Month: September 2018

  • China male beauty market + more

    The booming male beauty market in China – Daxue Consulting – Market Research China – finding the latest Asian male beauty market trend – Korean idol flower boy image difficult to square with mainstream male beauty products. I guess this male beauty market trend must be analogous to the new romantics of the early 1980s. In that case the new romantics had a high degree of cultural impact that dwarfed the actual size of the movement.

    Hayden Cox On Becoming An IWC Ambassador, And The Watches We Should Be Wearing – GQ – interesting choice of ambassador aiming at millennials. Hayden Cox shapes surfboards. He started Haydenshapes when he was in high school. In this respects his career mirrors the old school shapers like Shawn Stüssy in 1970s. Cox’s business is still laser focused on shaping boards as a business person.

    It is interesting that IWC focused on an entrepreneur, rather than an athlete, celebrity or adventurer. There is a certain commonality that can be drawn between the craft of shaping and the expertise of the veteran watch maker.

    Leading taxi-hailing app providers in Japan and South Korea to collaborate | The Japan Times – interesting move by Kakao. It shows the rise in Korea – Japan tourism. This goes against the wider policy dynamics prevalent in Korea – Japan government relations. Both vendors need to partner to deal with the South East Asian, Chinese competitors and Uber. In technology spheres, scale matters; innovation doesn’t.

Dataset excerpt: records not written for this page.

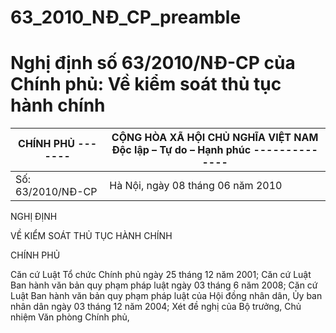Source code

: # 63_2010_NĐ_CP_preamble
# Nghị định số 63/2010/NĐ-CP của Chính phủ: Về kiểm soát thủ tục hành chính

| CHÍNH PHỦ ------- | CỘNG HÒA XÃ HỘI CHỦ NGHĨA VIỆT NAM Độc lập – Tự do – Hạnh phúc -------------- |
|---|---|
| Số: 63/2010/NĐ-CP | Hà Nội, ngày 08 tháng 06 năm 2010 |

NGHỊ ĐỊNH

VỀ KIỂM SOÁT THỦ TỤC HÀNH CHÍNH

CHÍNH PHỦ

Căn cứ Luật Tổ chức Chính phủ ngày 25 tháng 12 năm 2001; Căn cứ Luật Ban hành văn bản quy phạm pháp luật ngày 03 tháng 6 năm 2008; Căn cứ Luật Ban hành văn bản quy phạm pháp luật của Hội đồng nhân dân, Ủy ban nhân dân ngày 03 tháng 12 năm 2004; Xét đề nghị của Bộ trưởng, Chủ nhiệm Văn phòng Chính phủ,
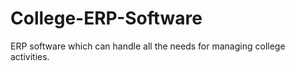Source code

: # College-ERP-Software
ERP software which can handle all the needs for managing college activities.

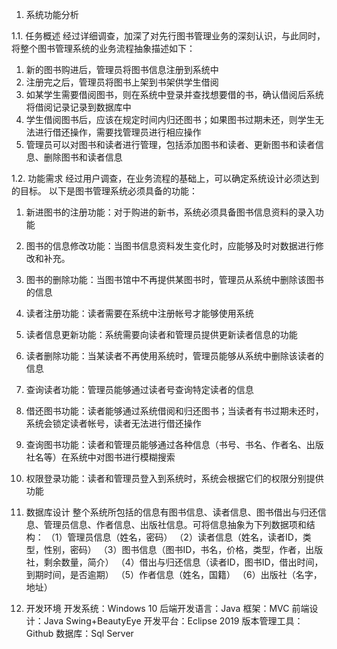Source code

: 1.	系统功能分析

1.1.	任务概述
	经过详细调查，加深了对先行图书管理业务的深刻认识，与此同时，将整个图书管理系统的业务流程抽象描述如下：
1.	新的图书购进后，管理员将图书信息注册到系统中
2.	注册完之后，管理员将图书上架到书架供学生借阅
3.	如某学生需要借阅图书，则在系统中登录并查找想要借的书，确认借阅后系统将借阅记录记录到数据库中
4.	学生借阅图书后，应该在规定时间内归还图书；如果图书过期未还，则学生无法进行借还操作，需要找管理员进行相应操作
5.	管理员可以对图书和读者进行管理，包括添加图书和读者、更新图书和读者信息、删除图书和读者信息

1.2.	功能需求
经过用户调查，在业务流程的基础上，可以确定系统设计必须达到的目标。
以下是图书管理系统必须具备的功能：
1.	新进图书的注册功能：对于购进的新书，系统必须具备图书信息资料的录入功能
2.	图书的信息修改功能：当图书信息资料发生变化时，应能够及时对数据进行修改和补充。
3.	图书的删除功能：当图书馆中不再提供某图书时，管理员从系统中删除该图书的信息
4.	读者注册功能：读者需要在系统中注册帐号才能够使用系统
5.	读者信息更新功能：系统需要向读者和管理员提供更新读者信息的功能
6.	读者删除功能：当某读者不再使用系统时，管理员能够从系统中删除该读者的信息
7.	查询读者功能：管理员能够通过读者号查询特定读者的信息
8.	借还图书功能：读者能够通过系统借阅和归还图书；当读者有书过期未还时，系统会锁定读者帐号，读者无法进行借还操作
9.	查询图书功能：读者和管理员能够通过各种信息（书号、书名、作者名、出版社名等）在系统中对图书进行模糊搜索
10.	权限登录功能：读者和管理员登入到系统时，系统会根据它们的权限分别提供功能


2.	数据库设计
  整个系统所包括的信息有图书信息、读者信息、图书借出与归还信息、管理员信息、作者信息、出版社信息。可将信息抽象为下列数据项和结构：
（1）管理员信息（姓名，密码）
（2）读者信息（姓名，读者ID，类型，性别，密码）
（3）图书信息（图书ID，书名，价格，类型，作者，出版社，剩余数量，简介）
（4）借出与归还信息（读者ID，图书ID，借出时间，到期时间，是否逾期）
（5）作者信息（姓名，国籍）
（6）出版社（名字，地址）

3.	开发环境
开发系统：Windows 10
后端开发语言：Java
框架：MVC
前端设计：Java Swing+BeautyEye
开发平台：Eclipse 2019
版本管理工具：Github
数据库：Sql Server


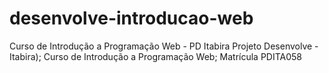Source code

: # desenvolve-introducao-web
Curso de Introdução a Programação Web - PD Itabira
Projeto Desenvolve - Itabira);
Curso de Introdução a Programação Web;
Matrícula PDITA058

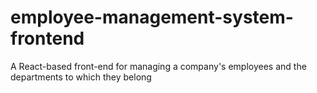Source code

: # employee-management-system-frontend
A React-based front-end for managing a company's employees and the departments to which they belong
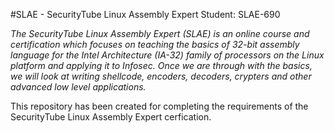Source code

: #SLAE - SecurityTube Linux Assembly Expert
Student: SLAE-690

*The SecurityTube Linux Assembly Expert (SLAE) is an online course and certification which focuses on teaching the basics of 32-bit assembly language for the Intel Architecture (IA-32) family of processors on the Linux platform and applying it to Infosec. Once we are through with the basics, we will look at writing shellcode, encoders, decoders, crypters and other advanced low level applications.*

This repository has been created for completing the requirements of the SecurityTube Linux Assembly Expert cerfication.
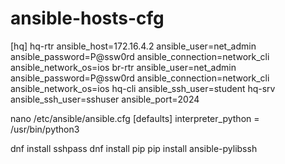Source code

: # ansible-hosts-cfg
[hq]
hq-rtr ansible_host=172.16.4.2 ansible_user=net_admin ansible_password=P@ssw0rd ansible_connection=network_cli ansible_network_os=ios
br-rtr ansible_user=net_admin ansible_password=P@ssw0rd ansible_connection=network_cli ansible_network_os=ios
hq-cli ansible_ssh_user=student
hq-srv ansible_ssh_user=sshuser ansible_port=2024

nano /etc/ansible/ansible.cfg
[defaults]
interpreter_python = /usr/bin/python3

dnf install sshpass
dnf install pip
pip install ansible-pylibssh
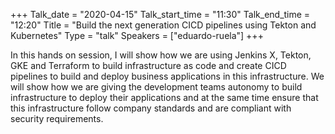 +++
Talk_date = "2020-04-15"
Talk_start_time = "11:30"
Talk_end_time = "12:20"
Title = "Build the next generation CICD pipelines using Tekton and Kubernetes"
Type = "talk"
Speakers = ["eduardo-ruela"]
+++

In this hands on session, I will show how we are using Jenkins X, Tekton, GKE and Terraform to build infrastructure as code and create CICD pipelines to build and deploy business applications in this infrastructure. We will show how we are giving the development teams autonomy to build infrastructure to deploy their applications and at the same time ensure that this infrastructure follow company standards and are compliant with security requirements.

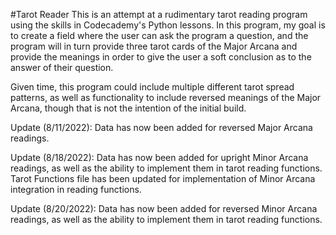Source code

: #Tarot Reader
This is an attempt at a rudimentary tarot reading program using the skills in Codecademy's Python lessons.  In this program, my goal is to create a field where the user can ask the program a question, and the program will in turn provide three tarot cards of the Major Arcana and provide the meanings in order to give the user a soft conclusion as to the answer of their question.

Given time, this program could include multiple different tarot spread patterns, as well as functionality to include reversed meanings of the Major Arcana, though that is not the intention of the initial build.

Update (8/11/2022):
Data has now been added for reversed Major Arcana readings.

Update (8/18/2022):
Data has now been added for upright Minor Arcana readings, as well as the ability to implement them in tarot reading functions.
Tarot Functions file has been updated for implementation of Minor Arcana integration in reading functions.

Update (8/20/2022):
Data has now been added for reversed Minor Arcana readings, as well as the ability to implement them in tarot reading functions.
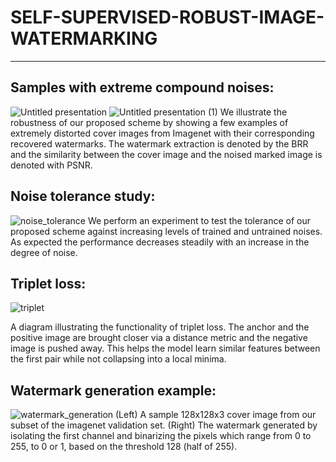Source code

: # SELF-SUPERVISED-ROBUST-IMAGE-WATERMARKING
---

**Samples with extreme compound noises:**
---
![Untitled presentation](https://user-images.githubusercontent.com/44358874/222524635-6783c781-a4e0-4179-bd14-d26d8b68752f.png)
![Untitled presentation (1)](https://user-images.githubusercontent.com/44358874/222524641-ad0689fd-6324-4fc3-92db-2cec97893916.png)
We illustrate the robustness of our proposed scheme by showing a few examples of extremely distorted cover images from Imagenet with their corresponding recovered watermarks. The watermark extraction is denoted by the BRR and the similarity between the cover image and the noised marked image is denoted with PSNR.

**Noise tolerance study:**
---
![noise_tolerance](https://user-images.githubusercontent.com/44358874/221332916-a5b70bc7-ec7d-41d9-bf85-45c08fe148f9.jpg)
We perform an experiment to test the tolerance of our proposed scheme against increasing levels of trained and untrained noises. As expected the performance decreases steadily with an increase in the degree of noise.

**Triplet loss:**
---
![triplet](https://user-images.githubusercontent.com/44358874/218556589-7aed4be5-b82b-4d96-a9f7-bf0b8ac7e2eb.png)

A diagram illustrating the functionality of triplet loss. The anchor and the positive image are brought closer via a distance metric and the negative image is pushed away. This helps the model learn similar features between the first pair while not collapsing into a local minima.

**Watermark generation example:**
---
![watermark_generation](https://user-images.githubusercontent.com/44358874/218556635-882cd8b2-7461-4dc0-b494-ec4ee3d0ba36.png)
(Left) A sample 128x128x3 cover image from our subset of the imagenet validation set.
(Right) The watermark generated by isolating the first channel and binarizing the pixels which range from 0 to 255, to 0 or 1, based on the threshold 128 (half of 255).

<!-- 
**Simple overview:**
---
![ae_watermarking](https://user-images.githubusercontent.com/44358874/218557441-584e464a-94fe-4cd0-bc4f-46789cb10152.png)

This is a simple overview of the modern autoencoder style watermarking scheme. -->

<!-- **Training noises:**
---
![training_noise](https://user-images.githubusercontent.com/44358874/218556477-2f40b883-203f-484d-8eda-67cc0ecdfbea.jpg)
The noises used for the training of our scheme.

**Testing noises:**
---
![testing_noise](https://user-images.githubusercontent.com/44358874/218556552-2b62555d-2ec8-44b8-a80f-52950190d64e.jpg)
The noises selected for the testing of our scheme, to check for robustness against untrained noises. -->
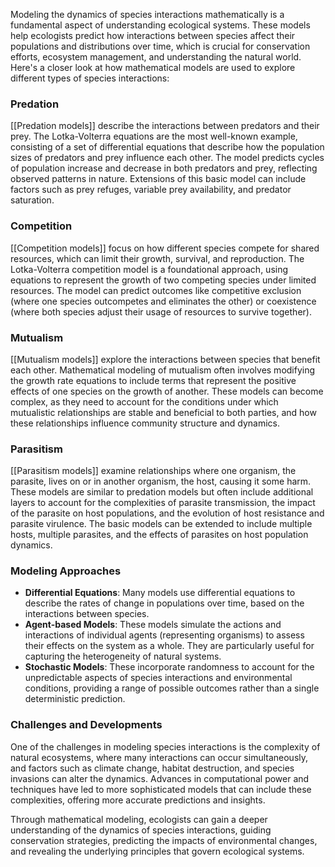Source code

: Modeling the dynamics of species interactions mathematically is a fundamental aspect of understanding ecological systems. These models help ecologists predict how interactions between species affect their populations and distributions over time, which is crucial for conservation efforts, ecosystem management, and understanding the natural world. Here's a closer look at how mathematical models are used to explore different types of species interactions:

### Predation
[[Predation models]] describe the interactions between predators and their prey. The Lotka-Volterra equations are the most well-known example, consisting of a set of differential equations that describe how the population sizes of predators and prey influence each other. The model predicts cycles of population increase and decrease in both predators and prey, reflecting observed patterns in nature. Extensions of this basic model can include factors such as prey refuges, variable prey availability, and predator saturation.

### Competition
[[Competition models]] focus on how different species compete for shared resources, which can limit their growth, survival, and reproduction. The Lotka-Volterra competition model is a foundational approach, using equations to represent the growth of two competing species under limited resources. The model can predict outcomes like competitive exclusion (where one species outcompetes and eliminates the other) or coexistence (where both species adjust their usage of resources to survive together).

### Mutualism
[[Mutualism models]] explore the interactions between species that benefit each other. Mathematical modeling of mutualism often involves modifying the growth rate equations to include terms that represent the positive effects of one species on the growth of another. These models can become complex, as they need to account for the conditions under which mutualistic relationships are stable and beneficial to both parties, and how these relationships influence community structure and dynamics.

### Parasitism
[[Parasitism models]] examine relationships where one organism, the parasite, lives on or in another organism, the host, causing it some harm. These models are similar to predation models but often include additional layers to account for the complexities of parasite transmission, the impact of the parasite on host populations, and the evolution of host resistance and parasite virulence. The basic models can be extended to include multiple hosts, multiple parasites, and the effects of parasites on host population dynamics.

### Modeling Approaches
- **Differential Equations**: Many models use differential equations to describe the rates of change in populations over time, based on the interactions between species.
- **Agent-based Models**: These models simulate the actions and interactions of individual agents (representing organisms) to assess their effects on the system as a whole. They are particularly useful for capturing the heterogeneity of natural systems.
- **Stochastic Models**: These incorporate randomness to account for the unpredictable aspects of species interactions and environmental conditions, providing a range of possible outcomes rather than a single deterministic prediction.

### Challenges and Developments
One of the challenges in modeling species interactions is the complexity of natural ecosystems, where many interactions can occur simultaneously, and factors such as climate change, habitat destruction, and species invasions can alter the dynamics. Advances in computational power and techniques have led to more sophisticated models that can include these complexities, offering more accurate predictions and insights.

Through mathematical modeling, ecologists can gain a deeper understanding of the dynamics of species interactions, guiding conservation strategies, predicting the impacts of environmental changes, and revealing the underlying principles that govern ecological systems.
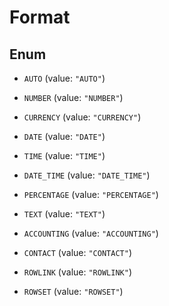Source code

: 

# Format

## Enum


* `AUTO` (value: `"AUTO"`)

* `NUMBER` (value: `"NUMBER"`)

* `CURRENCY` (value: `"CURRENCY"`)

* `DATE` (value: `"DATE"`)

* `TIME` (value: `"TIME"`)

* `DATE_TIME` (value: `"DATE_TIME"`)

* `PERCENTAGE` (value: `"PERCENTAGE"`)

* `TEXT` (value: `"TEXT"`)

* `ACCOUNTING` (value: `"ACCOUNTING"`)

* `CONTACT` (value: `"CONTACT"`)

* `ROWLINK` (value: `"ROWLINK"`)

* `ROWSET` (value: `"ROWSET"`)



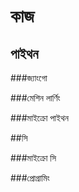# কাজ

## পাইথন <a href="#python" id="python"></a>

\###জ্যাংগো

\###মেশিন লার্ণিং

\###মাইক্রো পাইথন

\##সি

\###মাইক্রো সি

\###প্রোগ্রামিং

    Doing One Thing, Well: The UNIX Philosophy | Hackaday – great essay on the design philosophy on Unix. The design philosophy was based around simplicity. Specific pieces of software were built to do one thing well. (That approach was mirrored decades later in web 2.0 design ethos as well). These applications were designed to work effortlessly together. This all made computing simpler and more accessible. It is the foundations that the web from network core, to smartphone clients run on. This post is written using Unix powered laptop and hosted on an instance of Linux (an operating system that apes Unix).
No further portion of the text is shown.